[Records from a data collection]
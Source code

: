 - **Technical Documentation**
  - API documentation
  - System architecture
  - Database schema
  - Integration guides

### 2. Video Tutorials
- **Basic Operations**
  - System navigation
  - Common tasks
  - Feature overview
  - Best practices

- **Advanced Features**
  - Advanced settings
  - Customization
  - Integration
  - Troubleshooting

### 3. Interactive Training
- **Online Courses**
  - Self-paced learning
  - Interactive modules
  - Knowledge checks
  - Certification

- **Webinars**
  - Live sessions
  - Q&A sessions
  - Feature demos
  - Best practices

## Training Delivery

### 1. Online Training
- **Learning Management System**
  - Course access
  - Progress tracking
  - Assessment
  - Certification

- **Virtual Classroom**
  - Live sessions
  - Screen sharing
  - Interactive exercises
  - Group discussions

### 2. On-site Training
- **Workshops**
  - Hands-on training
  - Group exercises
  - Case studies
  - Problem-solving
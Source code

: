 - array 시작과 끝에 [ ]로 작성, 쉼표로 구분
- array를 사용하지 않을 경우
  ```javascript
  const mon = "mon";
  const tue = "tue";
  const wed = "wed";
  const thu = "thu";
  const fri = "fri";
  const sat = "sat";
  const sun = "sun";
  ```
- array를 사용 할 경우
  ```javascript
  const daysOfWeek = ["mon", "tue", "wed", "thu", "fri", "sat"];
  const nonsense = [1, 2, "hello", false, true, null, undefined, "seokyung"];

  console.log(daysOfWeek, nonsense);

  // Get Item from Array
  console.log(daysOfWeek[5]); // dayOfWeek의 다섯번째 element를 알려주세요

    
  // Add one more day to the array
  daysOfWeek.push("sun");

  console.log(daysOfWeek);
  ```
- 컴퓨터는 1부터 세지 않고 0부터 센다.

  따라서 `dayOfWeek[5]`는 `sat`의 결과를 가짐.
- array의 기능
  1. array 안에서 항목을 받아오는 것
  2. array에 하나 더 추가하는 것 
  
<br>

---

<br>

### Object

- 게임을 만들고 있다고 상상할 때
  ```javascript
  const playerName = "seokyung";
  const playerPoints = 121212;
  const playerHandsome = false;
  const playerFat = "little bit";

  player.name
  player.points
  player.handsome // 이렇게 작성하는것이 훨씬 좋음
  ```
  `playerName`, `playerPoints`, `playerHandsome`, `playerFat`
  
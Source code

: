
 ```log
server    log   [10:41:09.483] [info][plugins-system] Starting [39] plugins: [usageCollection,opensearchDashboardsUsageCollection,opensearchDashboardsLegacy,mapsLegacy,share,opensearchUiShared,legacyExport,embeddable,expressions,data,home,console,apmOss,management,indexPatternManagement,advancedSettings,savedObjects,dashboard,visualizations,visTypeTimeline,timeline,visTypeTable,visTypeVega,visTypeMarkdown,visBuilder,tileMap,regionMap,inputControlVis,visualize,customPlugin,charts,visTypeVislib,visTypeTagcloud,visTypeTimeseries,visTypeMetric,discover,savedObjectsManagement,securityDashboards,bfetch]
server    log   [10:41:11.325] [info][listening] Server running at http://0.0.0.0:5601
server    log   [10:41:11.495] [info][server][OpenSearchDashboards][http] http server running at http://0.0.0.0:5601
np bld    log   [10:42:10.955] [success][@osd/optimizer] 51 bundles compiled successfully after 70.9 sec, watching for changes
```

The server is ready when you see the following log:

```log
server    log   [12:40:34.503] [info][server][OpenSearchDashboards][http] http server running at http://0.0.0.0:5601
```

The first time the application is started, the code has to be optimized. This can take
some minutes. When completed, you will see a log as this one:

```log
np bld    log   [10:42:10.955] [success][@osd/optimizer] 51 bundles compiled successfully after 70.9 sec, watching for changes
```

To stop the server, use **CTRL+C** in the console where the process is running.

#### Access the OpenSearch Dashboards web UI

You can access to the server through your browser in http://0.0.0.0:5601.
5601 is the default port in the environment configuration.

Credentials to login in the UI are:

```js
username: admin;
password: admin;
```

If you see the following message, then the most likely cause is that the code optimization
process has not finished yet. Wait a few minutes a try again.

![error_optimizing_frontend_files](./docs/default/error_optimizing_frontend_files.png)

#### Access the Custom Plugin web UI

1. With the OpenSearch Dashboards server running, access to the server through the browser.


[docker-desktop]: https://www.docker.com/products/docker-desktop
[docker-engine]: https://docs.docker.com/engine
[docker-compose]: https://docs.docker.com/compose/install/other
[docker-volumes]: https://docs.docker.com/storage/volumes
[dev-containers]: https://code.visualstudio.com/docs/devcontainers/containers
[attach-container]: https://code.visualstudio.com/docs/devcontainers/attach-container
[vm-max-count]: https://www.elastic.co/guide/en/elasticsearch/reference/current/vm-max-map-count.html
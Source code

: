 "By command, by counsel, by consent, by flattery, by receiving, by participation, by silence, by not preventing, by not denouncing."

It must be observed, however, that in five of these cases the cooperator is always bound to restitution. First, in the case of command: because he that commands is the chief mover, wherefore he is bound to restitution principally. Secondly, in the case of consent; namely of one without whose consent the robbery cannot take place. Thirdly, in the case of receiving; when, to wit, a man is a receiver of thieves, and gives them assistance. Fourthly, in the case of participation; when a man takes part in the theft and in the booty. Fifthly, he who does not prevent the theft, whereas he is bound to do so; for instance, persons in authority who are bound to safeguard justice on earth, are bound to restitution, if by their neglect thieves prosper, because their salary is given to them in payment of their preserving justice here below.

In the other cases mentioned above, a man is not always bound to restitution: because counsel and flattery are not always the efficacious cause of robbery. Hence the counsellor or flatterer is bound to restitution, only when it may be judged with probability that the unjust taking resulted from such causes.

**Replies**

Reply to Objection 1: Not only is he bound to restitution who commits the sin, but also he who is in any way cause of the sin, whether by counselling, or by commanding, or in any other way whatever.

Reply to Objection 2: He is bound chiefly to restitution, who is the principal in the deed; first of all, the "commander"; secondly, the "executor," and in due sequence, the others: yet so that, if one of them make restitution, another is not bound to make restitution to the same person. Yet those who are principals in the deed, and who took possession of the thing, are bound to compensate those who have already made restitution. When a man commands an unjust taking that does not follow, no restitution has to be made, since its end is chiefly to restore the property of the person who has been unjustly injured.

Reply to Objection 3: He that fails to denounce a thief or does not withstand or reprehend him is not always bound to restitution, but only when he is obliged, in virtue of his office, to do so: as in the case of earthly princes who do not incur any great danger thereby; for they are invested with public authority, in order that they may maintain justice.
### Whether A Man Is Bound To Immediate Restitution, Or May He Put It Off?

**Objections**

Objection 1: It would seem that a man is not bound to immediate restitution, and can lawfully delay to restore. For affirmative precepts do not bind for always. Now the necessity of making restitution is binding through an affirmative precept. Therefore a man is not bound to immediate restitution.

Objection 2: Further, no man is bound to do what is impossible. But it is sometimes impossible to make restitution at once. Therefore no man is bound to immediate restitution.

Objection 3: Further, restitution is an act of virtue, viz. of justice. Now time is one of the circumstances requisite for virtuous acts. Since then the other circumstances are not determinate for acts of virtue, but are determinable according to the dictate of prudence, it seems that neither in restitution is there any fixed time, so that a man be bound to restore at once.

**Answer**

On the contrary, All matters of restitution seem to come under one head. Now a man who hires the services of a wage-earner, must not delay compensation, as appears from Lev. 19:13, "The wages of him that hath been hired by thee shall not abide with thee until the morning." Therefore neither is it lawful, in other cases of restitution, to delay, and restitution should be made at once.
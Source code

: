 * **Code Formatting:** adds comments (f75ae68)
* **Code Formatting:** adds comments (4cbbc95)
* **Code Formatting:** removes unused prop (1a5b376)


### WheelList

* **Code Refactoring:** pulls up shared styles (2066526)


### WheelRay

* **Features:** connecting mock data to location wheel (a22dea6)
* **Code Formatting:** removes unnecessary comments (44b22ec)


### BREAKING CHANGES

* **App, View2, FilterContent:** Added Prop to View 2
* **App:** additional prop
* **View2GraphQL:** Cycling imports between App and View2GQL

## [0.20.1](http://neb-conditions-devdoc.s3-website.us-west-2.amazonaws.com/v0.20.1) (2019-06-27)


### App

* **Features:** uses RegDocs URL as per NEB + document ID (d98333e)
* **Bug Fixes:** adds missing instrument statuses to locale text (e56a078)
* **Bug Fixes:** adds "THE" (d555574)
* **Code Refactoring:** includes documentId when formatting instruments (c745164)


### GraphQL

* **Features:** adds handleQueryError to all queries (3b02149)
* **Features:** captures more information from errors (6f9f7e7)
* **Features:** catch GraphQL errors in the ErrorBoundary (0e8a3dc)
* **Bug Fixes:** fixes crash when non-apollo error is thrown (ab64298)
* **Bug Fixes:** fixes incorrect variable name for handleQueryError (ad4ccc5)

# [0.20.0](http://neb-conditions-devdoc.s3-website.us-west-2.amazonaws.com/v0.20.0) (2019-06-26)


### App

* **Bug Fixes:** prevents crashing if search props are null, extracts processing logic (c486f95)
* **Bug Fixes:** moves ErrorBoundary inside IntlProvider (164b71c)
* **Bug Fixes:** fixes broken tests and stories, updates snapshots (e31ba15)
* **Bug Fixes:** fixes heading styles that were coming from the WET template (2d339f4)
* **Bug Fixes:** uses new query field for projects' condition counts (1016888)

WHAT IS NEEDED - What you write must be the entries restated word for word, from the opening line through the one holding "- Course access", with nothing else.

REPLY TO THE EXERCISE -
Source code

: - **Technical Documentation**
  - API documentation
  - System architecture
  - Database schema
  - Integration guides

### 2. Video Tutorials
- **Basic Operations**
  - System navigation
  - Common tasks
  - Feature overview
  - Best practices

- **Advanced Features**
  - Advanced settings
  - Customization
  - Integration
  - Troubleshooting

### 3. Interactive Training
- **Online Courses**
  - Self-paced learning
  - Interactive modules
  - Knowledge checks
  - Certification

- **Webinars**
  - Live sessions
  - Q&A sessions
  - Feature demos
  - Best practices

## Training Delivery

### 1. Online Training
- **Learning Management System**
  - Course access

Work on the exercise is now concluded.